Australia's scandal-hit deputy PM quits amid claims of sexual harassment

Published February 23, 2018
Australia's Deputy Prime Minister Barnaby Joyce (R), already under fire over an affair, is now facing a sexual harassment allegation. — AFP
Australia's Deputy Prime Minister Barnaby Joyce (R), already under fire over an affair, is now facing a sexual harassment allegation. — AFP

Australia's scandal-hit deputy leader Barnaby Joyce announced on Friday that he was quitting and moving to the backbench amid claims of sexual harassment and controversy over an affair with a now-pregnant former aide.

Joyce, whose National Party rules alongside Prime Minister Malcolm Turnbull's Liberals, has been front-page news in Australia for two weeks since it emerged he had left his wife of 24 years for his younger former media adviser, who is now expecting their baby boy.

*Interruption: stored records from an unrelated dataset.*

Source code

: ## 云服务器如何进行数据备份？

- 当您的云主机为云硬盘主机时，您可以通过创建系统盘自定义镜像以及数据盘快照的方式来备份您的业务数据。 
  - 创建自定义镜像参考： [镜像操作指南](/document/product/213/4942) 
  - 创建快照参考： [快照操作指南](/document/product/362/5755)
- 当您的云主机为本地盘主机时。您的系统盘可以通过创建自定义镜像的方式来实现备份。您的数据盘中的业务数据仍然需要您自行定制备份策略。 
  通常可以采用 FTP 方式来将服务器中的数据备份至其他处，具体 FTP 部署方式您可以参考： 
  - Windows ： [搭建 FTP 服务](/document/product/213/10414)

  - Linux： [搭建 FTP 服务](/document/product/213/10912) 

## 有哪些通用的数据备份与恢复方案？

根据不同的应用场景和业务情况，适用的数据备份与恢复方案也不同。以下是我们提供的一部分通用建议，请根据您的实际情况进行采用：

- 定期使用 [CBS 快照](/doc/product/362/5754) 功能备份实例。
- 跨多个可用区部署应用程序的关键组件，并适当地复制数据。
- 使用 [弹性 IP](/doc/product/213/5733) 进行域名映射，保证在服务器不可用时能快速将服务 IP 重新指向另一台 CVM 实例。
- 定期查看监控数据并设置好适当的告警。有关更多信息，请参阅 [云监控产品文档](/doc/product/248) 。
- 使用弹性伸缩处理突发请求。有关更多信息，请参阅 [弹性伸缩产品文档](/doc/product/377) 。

The 50-year-old had insisted he would ride out the storm but his position became untenable on Friday when a sexual harassment complaint against him, which he denies, was lodged with the party by an unnamed woman.

Joyce said at a press conference in Armidale, his rural New South Wales seat, that he would step down as Nationals leader and deputy prime minister at a party meeting on Monday.

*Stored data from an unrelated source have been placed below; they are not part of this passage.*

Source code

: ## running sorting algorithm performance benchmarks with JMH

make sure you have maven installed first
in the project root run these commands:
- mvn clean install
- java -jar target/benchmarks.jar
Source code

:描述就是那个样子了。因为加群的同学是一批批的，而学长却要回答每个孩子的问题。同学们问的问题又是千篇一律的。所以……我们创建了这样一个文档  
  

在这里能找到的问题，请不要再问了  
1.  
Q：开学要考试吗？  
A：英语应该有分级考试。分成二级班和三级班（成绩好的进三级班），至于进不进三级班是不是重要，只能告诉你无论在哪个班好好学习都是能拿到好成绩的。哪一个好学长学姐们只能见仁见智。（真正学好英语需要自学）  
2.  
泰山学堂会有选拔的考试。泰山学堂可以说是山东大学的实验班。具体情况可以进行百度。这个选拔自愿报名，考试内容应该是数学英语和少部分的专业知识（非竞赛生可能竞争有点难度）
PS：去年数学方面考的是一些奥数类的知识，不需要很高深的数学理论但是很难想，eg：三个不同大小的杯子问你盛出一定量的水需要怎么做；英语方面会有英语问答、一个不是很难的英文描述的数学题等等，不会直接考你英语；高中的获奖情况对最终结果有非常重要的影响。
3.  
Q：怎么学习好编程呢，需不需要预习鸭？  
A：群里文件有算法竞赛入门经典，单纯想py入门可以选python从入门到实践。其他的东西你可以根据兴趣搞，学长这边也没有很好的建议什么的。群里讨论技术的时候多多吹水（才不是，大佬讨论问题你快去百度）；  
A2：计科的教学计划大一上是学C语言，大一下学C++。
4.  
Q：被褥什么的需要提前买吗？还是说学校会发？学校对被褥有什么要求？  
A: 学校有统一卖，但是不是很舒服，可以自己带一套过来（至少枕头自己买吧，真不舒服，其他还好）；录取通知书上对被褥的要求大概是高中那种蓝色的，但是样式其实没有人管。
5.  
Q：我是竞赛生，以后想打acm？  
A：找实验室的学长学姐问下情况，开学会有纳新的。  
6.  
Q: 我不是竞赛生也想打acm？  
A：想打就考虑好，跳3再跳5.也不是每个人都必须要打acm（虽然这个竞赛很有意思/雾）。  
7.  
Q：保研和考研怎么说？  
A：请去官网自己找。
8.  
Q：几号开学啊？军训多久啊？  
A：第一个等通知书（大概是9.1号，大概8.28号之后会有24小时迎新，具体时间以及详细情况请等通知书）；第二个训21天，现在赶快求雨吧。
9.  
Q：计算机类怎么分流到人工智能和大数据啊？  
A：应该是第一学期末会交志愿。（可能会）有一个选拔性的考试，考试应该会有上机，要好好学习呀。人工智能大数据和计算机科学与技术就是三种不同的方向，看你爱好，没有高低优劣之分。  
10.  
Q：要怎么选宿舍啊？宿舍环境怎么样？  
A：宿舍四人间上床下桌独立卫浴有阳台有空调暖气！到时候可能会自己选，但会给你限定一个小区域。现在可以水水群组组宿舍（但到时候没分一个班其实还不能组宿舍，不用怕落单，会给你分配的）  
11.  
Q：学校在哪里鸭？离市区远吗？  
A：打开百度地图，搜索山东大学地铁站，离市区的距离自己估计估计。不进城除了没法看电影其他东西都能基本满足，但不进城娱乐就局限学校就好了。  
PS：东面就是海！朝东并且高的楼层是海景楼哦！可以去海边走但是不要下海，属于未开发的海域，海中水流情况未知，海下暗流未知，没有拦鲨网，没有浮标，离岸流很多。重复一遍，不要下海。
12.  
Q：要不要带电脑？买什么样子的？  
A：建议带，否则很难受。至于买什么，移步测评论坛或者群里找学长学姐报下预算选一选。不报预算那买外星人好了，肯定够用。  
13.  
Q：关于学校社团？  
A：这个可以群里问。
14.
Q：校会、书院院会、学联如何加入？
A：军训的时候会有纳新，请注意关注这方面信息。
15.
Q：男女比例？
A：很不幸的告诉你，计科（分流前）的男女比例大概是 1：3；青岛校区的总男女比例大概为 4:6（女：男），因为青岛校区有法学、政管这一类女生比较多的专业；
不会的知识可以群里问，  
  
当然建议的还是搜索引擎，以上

"It's incredibly important that there be a circuit-breaker, not just for the parliament, but more importantly, a circuit-breaker for Vikki (his lover), for my unborn child, my daughters and for Nat (his wife)," he said.

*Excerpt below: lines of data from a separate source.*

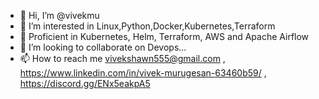 - 👋 Hi, I’m @vivekmu
- 👀 I’m interested in Linux,Python,Docker,Kubernetes,Terraform
- 🌱 Proficient in Kubernetes, Helm, Terraform, AWS and Apache Airflow
- 💞️ I’m looking to collaborate on Devops...
- 📫 How to reach me vivekshawn555@gmail.com , https://www.linkedin.com/in/vivek-murugesan-63460b59/ , https://discord.gg/ENx5eakpA5

<!---
vivekmu is a ✨ special ✨ repository because its `README.md` (this file) appears on your GitHub profile.
You can click the Preview link to take a look at your changes.
--->
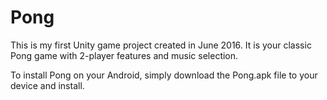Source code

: # Pong
This is my first Unity game project created in June 2016. It is your classic Pong game with 2-player features and music selection.

To install Pong on your Android, simply download the Pong.apk file to your device and install.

"This has got to stop. It's not fair on them. It's just completely and utterly unwarranted, the sort of observation that's happened."

Joyce, who has also been criticised for living in an apartment rent-free with now partner Vikki Campion after splitting with his wife, was due to be the acting prime minister this week with Turnbull meeting US President Donald Trump in Washington.

But he opted to take leave.

With Foreign Minister Julie Bishop also out of the country, the role has been assumed by Senate leader Mathias Cormann, who said ahead of Joyce's decision that any harassment claim must be taken seriously.

"Any allegation of sexual harassment is a very serious allegation," he told reporters. "I understand that a formal complaint has been made, and that that complaint is being investigated."

Joyce called the claim "spurious and defamatory" and said he wanted it investigated by the authorities.

"I have asked that that be referred to the police," he said, while admitting it had been "the straw that broke the camel's back".

"It's quite evident that you can't go to the despatch box with issues like that surrounding you."

Riveted Australia

The daily media headlines on the scandal have riveted the Australian public and sparked debate about workplace culture amid the global #MeToo movement against sexual harassment.

But it has also highlighted the perilous state of the coalition government, which just a few months ago survived a crisis over lawmakers' dual citizenship that threatened its wafer-thin parliamentary majority.

Last week a furious Turnbull, who relies on the smaller National Party to govern, savaged Joyce for "a shocking error of judgement", leading his deputy to fire back that the prime minister was "inept".

In a statement from Washington, Turnbull Friday thanked Joyce for being "a fierce advocate for rural and regional Australia", while insisting the Nationals-Liberal coalition was "undiminished" by the scandal.

But Labor opposition leader Bill Shorten called it "fundamentally damaged" and accused Turnbull of "an atrocious lack of judgement".

"The fact that this scandal has dragged on for 16 days has been damaging to the government, but more importantly, the country," he said.

Joyce's decision to quit came with colleagues reportedly growing increasingly frustrated with his handling of the love-child scandal.

Joyce had opted to give several media interviews this week, at a time when he was expected to be on leave and out of the spotlight, prompting two of the party's backbenchers to publicly call on him to resign.

Junior Nationals minister David Gillespie has indicated he would be a candidate for the vacancy, while reports said Veterans Affairs Minister Michael McCormack had significant backing.

The new Nationals leader will automatically become deputy prime minister, under a coalition agreement between the two major parties of the centre-right.